Data under study Start Marker
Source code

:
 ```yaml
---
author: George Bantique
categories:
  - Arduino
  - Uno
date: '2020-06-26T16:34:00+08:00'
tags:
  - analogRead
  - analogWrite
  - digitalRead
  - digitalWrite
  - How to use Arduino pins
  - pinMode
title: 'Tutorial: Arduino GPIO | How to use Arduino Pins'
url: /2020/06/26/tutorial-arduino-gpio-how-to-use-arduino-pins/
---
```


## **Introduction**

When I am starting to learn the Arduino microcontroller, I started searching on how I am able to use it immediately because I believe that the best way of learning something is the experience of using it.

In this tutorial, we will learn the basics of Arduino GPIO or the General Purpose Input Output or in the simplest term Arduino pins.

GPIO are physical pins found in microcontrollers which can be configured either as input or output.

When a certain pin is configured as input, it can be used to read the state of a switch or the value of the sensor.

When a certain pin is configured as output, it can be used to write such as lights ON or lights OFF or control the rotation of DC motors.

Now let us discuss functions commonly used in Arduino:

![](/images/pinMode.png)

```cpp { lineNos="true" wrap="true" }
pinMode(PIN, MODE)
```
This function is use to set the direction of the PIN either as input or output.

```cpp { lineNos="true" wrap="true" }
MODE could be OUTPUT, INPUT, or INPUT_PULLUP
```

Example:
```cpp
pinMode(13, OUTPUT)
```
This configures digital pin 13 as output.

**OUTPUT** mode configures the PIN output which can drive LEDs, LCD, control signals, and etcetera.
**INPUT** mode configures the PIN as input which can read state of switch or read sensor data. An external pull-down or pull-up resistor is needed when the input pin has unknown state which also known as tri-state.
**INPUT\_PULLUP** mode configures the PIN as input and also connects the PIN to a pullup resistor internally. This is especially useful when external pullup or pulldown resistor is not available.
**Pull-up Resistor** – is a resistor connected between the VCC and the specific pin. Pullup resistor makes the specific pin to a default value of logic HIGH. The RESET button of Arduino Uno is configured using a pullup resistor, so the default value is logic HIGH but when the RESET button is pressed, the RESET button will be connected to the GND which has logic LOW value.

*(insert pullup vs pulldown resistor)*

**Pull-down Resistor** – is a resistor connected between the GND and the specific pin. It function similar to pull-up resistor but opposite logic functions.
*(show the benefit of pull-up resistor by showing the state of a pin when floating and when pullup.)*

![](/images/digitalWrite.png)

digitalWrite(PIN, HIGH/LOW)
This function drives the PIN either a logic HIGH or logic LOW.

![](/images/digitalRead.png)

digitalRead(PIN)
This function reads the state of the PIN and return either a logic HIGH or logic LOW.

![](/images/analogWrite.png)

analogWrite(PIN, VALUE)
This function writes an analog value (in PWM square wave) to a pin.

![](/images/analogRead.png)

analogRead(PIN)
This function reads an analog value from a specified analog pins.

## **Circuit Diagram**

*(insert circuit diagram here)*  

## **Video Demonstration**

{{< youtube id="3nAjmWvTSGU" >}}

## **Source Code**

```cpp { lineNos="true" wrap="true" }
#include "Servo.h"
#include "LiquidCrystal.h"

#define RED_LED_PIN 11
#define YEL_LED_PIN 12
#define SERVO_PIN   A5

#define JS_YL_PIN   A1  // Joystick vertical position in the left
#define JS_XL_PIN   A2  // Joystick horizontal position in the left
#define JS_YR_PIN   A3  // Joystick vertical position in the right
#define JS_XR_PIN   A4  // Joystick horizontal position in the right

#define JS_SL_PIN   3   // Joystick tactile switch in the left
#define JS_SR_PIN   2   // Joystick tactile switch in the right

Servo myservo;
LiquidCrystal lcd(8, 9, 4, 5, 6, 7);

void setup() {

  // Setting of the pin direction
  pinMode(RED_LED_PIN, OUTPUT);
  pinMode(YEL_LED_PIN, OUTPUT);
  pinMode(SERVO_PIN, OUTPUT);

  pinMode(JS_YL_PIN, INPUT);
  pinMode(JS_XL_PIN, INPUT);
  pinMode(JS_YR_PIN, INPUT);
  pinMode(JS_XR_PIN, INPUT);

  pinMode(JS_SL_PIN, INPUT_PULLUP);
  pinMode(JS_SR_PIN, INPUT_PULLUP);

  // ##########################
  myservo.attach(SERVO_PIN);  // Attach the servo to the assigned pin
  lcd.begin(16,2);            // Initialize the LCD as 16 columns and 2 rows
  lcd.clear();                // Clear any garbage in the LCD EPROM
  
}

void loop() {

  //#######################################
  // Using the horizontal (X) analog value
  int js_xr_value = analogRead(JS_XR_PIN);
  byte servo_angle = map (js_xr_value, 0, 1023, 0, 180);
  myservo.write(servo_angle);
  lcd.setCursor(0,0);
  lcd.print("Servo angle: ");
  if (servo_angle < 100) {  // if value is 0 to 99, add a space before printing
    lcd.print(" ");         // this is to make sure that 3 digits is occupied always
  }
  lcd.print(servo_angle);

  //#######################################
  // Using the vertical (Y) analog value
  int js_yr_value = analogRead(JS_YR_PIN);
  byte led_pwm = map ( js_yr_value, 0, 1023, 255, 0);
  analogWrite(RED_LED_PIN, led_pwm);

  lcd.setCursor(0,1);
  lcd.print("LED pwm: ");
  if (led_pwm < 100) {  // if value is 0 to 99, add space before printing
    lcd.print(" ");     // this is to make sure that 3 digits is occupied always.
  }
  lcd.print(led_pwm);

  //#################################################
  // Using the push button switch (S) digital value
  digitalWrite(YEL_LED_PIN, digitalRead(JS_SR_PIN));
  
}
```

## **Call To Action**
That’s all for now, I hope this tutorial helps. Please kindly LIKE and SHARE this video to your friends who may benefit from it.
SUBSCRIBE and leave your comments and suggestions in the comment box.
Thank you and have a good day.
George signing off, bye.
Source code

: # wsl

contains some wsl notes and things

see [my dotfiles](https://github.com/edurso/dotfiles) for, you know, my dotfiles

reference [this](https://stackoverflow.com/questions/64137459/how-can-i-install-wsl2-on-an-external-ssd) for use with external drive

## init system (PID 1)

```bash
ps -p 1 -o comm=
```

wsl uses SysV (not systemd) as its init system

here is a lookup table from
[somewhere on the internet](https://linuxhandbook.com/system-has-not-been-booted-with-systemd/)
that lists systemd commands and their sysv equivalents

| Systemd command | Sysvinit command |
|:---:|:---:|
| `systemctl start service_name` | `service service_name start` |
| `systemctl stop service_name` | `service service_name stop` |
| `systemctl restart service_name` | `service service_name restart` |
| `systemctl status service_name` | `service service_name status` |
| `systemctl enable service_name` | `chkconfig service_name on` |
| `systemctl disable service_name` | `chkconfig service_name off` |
Data under study End Marker
### Task statement
In the listing, how many lines hold "myservo"? Answer with a bare number.

### Reply
3